Jesus once stated, "Let he who is without sin, cast the first stone." Well, I am certainly not without sin, but she started throwing rocks first. I've been tolerating this crap for over a year and you calling me with this s#!t on Christmas?! I released the inner psycho, went in and let have; hung my balls all in da wind!
Me: "Let me tell you something 'mom.' You are not going to call me on Christmas after I have been at work all day and do me. Clearly just because you reconciled with the family after putting yourself in exile, you obviously think you have a right to call and chastise me because your example I somewhat follow. Just stop right there, because I refuse to listen further. You have your nerve thinking you can do this; I'm twenty-six years old! Doin' me on Christmas, geez! "
[brief pause]
Mom: Let me tell you something - your days are going to be short because the Bible say 'Honor thy father and mother' and you be disrespecting me
Me: I'm tired of having parents who act like adolescent teens in puberty!
Mom: You are gong to pay for the....(I stopped listening)

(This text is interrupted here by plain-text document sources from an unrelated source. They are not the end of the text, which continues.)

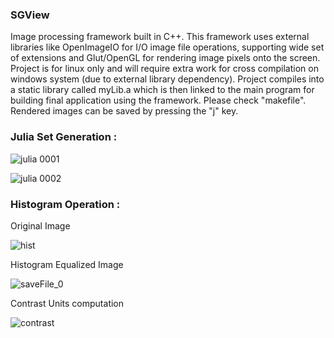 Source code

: <h3> SGView </h3>
Image processing framework built in C++. This framework uses external libraries like OpenImageIO for I/O image file operations, supporting wide set of extensions and Glut/OpenGL for rendering image pixels onto the screen. Project is for linux only and will require extra work for cross compilation on windows system (due to external library dependency). Project compiles into a static library called myLib.a which is then linked to the main program for building final application using the framework. Please check "makefile". Rendered images can be saved by pressing the "j" key.

<h3>Julia Set Generation : </h3>

![julia 0001](https://github.com/VoidSiddhant/SGView/assets/25640729/082924c5-e519-4408-ac59-4f8d3c15b613)

![julia 0002](https://github.com/VoidSiddhant/SGView/assets/25640729/2e627643-fb3e-4ce7-852d-aedde5cd1d95)

<h3> Histogram Operation : </h3>
Original Image

![hist](https://github.com/VoidSiddhant/SGView/assets/25640729/460ccb5b-1191-4f6a-8f0e-51ba3af0c414)

Histogram Equalized Image

![saveFile_0](https://github.com/VoidSiddhant/SGView/assets/25640729/45bec095-a5a2-45d5-b1d6-2c4d967c0628)

Contrast Units computation

![contrast](https://github.com/VoidSiddhant/SGView/assets/25640729/051898c9-37cc-4dd3-b354-e21544933716)

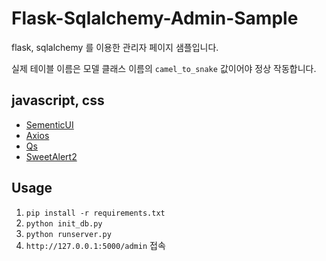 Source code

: # Flask-Sqlalchemy-Admin-Sample
flask, sqlalchemy 를 이용한 관리자 페이지 샘플입니다.  

실제 테이블 이름은 모델 클래스 이름의 `camel_to_snake` 값이어야 정상 작동합니다.

## javascript, css
- [SementicUI](https://github.com/Semantic-Org/Semantic-UI)
- [Axios](https://github.com/axios/axios)
- [Qs](https://github.com/ljharb/qs)
- [SweetAlert2](https://github.com/sweetalert2/sweetalert2)
 
## Usage
1. `pip install -r requirements.txt`
1. `python init_db.py`
1. `python runserver.py`
1. `http://127.0.0.1:5000/admin` 접속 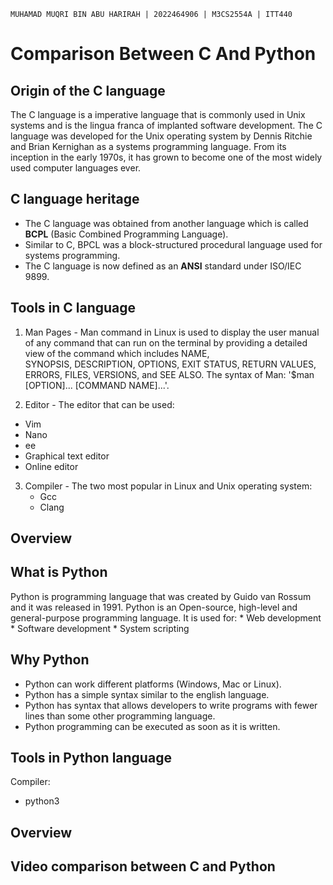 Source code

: `MUHAMAD MUQRI BIN ABU HARIRAH | 2022464906 | M3CS2554A | ITT440`
# Comparison Between C And Python

## Origin of the C language
The C language is a imperative language that is commonly used in Unix systems and is the lingua franca of implanted software development. The C language was developed for the Unix operating system by Dennis Ritchie and Brian Kernighan as a systems programming language. From its inception in the early 1970s, it has grown to become one of the most widely used computer languages ever.


## C language heritage
* The C language was obtained from another language which is called **BCPL** (Basic Combined 
  Programming Language).
* Similar to C, BPCL was a block-structured procedural language used for systems programming.
* The C language is now defined as an **ANSI** standard under ISO/IEC 9899.


## Tools in C language
1) Man Pages - Man command in Linux is used to display the user manual of any command that can 
   run  on the terminal by providing a detailed view of the command which includes NAME,     
   SYNOPSIS, DESCRIPTION, OPTIONS, EXIT STATUS, RETURN VALUES, ERRORS, FILES, VERSIONS, and SEE 
   ALSO. The syntax of Man: '$man [OPTION]... [COMMAND NAME]...'.

2) Editor - The editor that can be used:
  * Vim
  * Nano
  * ee
  * Graphical text editor
  * Online editor

3) Compiler - The two most popular in Linux and Unix operating system:
   * Gcc
   * Clang

## Overview

## What is Python
Python is programming language that was created by Guido van Rossum and it was released in 1991. Python is an Open-source, high-level and general-purpose programming language. It is used for: * Web development
     * Software development
     * System scripting

## Why Python
* Python can work different platforms (Windows, Mac or Linux).
* Python has a simple syntax similar to the english language.
* Python has syntax that allows developers to write programs with fewer lines than some other     programming language.
* Python programming can be executed as soon as it is written.

## Tools in Python language
Compiler: 
* python3

## Overview



## Video comparison between C and Python
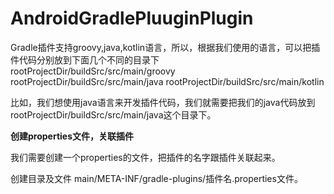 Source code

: #  AndroidGradlePluuginPlugin

Gradle插件支持groovy,java,kotlin语言，所以，根据我们使用的语言，可以把插件代码分别放到下面几个不同的目录下
rootProjectDir/buildSrc/src/main/groovy
rootProjectDir/buildSrc/src/main/java
rootProjectDir/buildSrc/src/main/kotlin

比如，我们想使用java语言来开发插件代码，我们就需要把我们的java代码放到rootProjectDir/buildSrc/src/main/java这个目录下。

**创建properties文件，关联插件**

我们需要创建一个properties的文件，把插件的名字跟插件关联起来。

创建目录及文件 main/META-INF/gradle-plugins/插件名.properties文件。
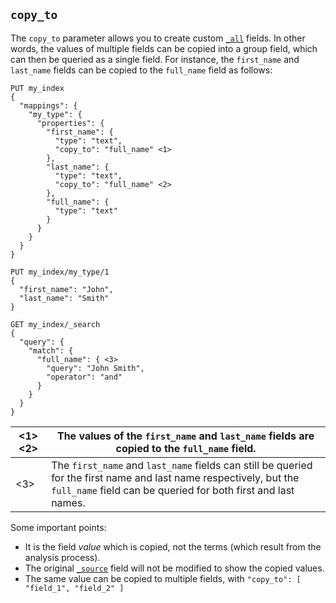 ## `copy_to`

The `copy_to` parameter allows you to create custom [`_all`](mapping-all-field.html) fields. In other words, the values of multiple fields can be copied into a group field, which can then be queried as a single field. For instance, the `first_name` and `last_name` fields can be copied to the `full_name` field as follows:
    
    
    PUT my_index
    {
      "mappings": {
        "my_type": {
          "properties": {
            "first_name": {
              "type": "text",
              "copy_to": "full_name" <1>
            },
            "last_name": {
              "type": "text",
              "copy_to": "full_name" <2>
            },
            "full_name": {
              "type": "text"
            }
          }
        }
      }
    }
    
    PUT my_index/my_type/1
    {
      "first_name": "John",
      "last_name": "Smith"
    }
    
    GET my_index/_search
    {
      "query": {
        "match": {
          "full_name": { <3>
            "query": "John Smith",
            "operator": "and"
          }
        }
      }
    }

<1> <2>| The values of the `first_name` and `last_name` fields are copied to the `full_name` field.     
---|---    
<3>| The `first_name` and `last_name` fields can still be queried for the first name and last name respectively, but the `full_name` field can be queried for both first and last names.   
  
Some important points:

  * It is the field _value_ which is copied, not the terms (which result from the analysis process). 
  * The original [`_source`](mapping-source-field.html) field will not be modified to show the copied values. 
  * The same value can be copied to multiple fields, with `"copy_to": [ "field_1", "field_2" ]`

Me: Happy holidays Mom, I gotta go
Mom: blah-blah-blah death and then what blah-blah-blah
Me: Happy holidays Mom, I gotta go
Mom: yada yada attitude ungrateful child yada yada
Me: I love you and I'm hanging up now
Mom: Bye.
If this results in me getting enormous lumps of coal for Christmas, I'm burying them to see if I can make diamonds; I've got a better chance of that happening than my parents actually growing up. This conversation drove me to a local hole in the wall where I was approached in a very direct manner by an "it." "It" told me I was cute and inquired if I was in there with someone, then proceeded to get "it's" feelings hurt when I showed "it" my "get the hell away from me" symbol - a faux wedding band. With an 89 percent deterring rate, I successfully drove the burnt brownie with the horrible weave back to its point of origin - for ten minutes. Then "it" came and gave me a refresher, and reminded me to come see "it" later. I smiled and heavily sipped my Grey Goose and Cranberry....then immediately scampered out the door and went home.
Next year I'm celebrating Hanukkah. At least it comes with proper instructions.
1 comments:
Too damn funny. I absolutely love the dialogue. Family can definitely be that way. Try not to stay upset for too long. I love how parents throw that particular scripture around. They omit the part about not provoking your children to anger. Don't sweat it. Take care.